Exercise aim
Produce the same data once more, line for line.

Supplied records

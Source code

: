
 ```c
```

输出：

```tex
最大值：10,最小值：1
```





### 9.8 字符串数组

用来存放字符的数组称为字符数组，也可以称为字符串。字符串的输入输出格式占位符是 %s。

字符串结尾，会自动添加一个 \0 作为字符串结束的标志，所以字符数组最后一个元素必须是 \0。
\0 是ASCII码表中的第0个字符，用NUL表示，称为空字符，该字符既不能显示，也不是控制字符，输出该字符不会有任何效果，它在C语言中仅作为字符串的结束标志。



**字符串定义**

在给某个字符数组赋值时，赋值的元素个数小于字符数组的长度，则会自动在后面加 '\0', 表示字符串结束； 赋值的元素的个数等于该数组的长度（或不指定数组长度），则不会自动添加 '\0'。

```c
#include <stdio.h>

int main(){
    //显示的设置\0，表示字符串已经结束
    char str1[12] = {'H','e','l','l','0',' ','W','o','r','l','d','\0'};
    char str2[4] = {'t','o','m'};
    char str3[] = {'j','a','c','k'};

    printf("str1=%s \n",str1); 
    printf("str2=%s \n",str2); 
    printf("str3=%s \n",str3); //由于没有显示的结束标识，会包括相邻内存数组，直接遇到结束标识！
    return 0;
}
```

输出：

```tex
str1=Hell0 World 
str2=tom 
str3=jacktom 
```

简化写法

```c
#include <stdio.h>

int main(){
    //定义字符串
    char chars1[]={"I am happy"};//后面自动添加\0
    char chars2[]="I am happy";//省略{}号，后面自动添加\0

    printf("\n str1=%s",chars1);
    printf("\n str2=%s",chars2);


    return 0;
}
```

Task solution
Source code

:
 ```c
```

输出：

```tex
最大值：10,最小值：1
```





### 9.8 字符串数组

用来存放字符的数组称为字符数组，也可以称为字符串。字符串的输入输出格式占位符是 %s。

字符串结尾，会自动添加一个 \0 作为字符串结束的标志，所以字符数组最后一个元素必须是 \0。
\0 是ASCII码表中的第0个字符，用NUL表示，称为空字符，该字符既不能显示，也不是控制字符，输出该字符不会有任何效果，它在C语言中仅作为字符串的结束标志。



**字符串定义**

在给某个字符数组赋值时，赋值的元素个数小于字符数组的长度，则会自动在后面加 '\0', 表示字符串结束； 赋值的元素的个数等于该数组的长度（或不指定数组长度），则不会自动添加 '\0'。

```c
#include <stdio.h>

int main(){
    //显示的设置\0，表示字符串已经结束
    char str1[12] = {'H','e','l','l','0',' ','W','o','r','l','d','\0'};
    char str2[4] = {'t','o','m'};
    char str3[] = {'j','a','c','k'};

    printf("str1=%s \n",str1); 
    printf("str2=%s \n",str2); 
    printf("str3=%s \n",str3); //由于没有显示的结束标识，会包括相邻内存数组，直接遇到结束标识！
    return 0;
}
```

输出：

```tex
str1=Hell0 World 
str2=tom 
str3=jacktom 
```

简化写法

```c
#include <stdio.h>

int main(){
    //定义字符串
    char chars1[]={"I am happy"};//后面自动添加\0
    char chars2[]="I am happy";//省略{}号，后面自动添加\0

    printf("\n str1=%s",chars1);
    printf("\n str2=%s",chars2);


    return 0;
}
```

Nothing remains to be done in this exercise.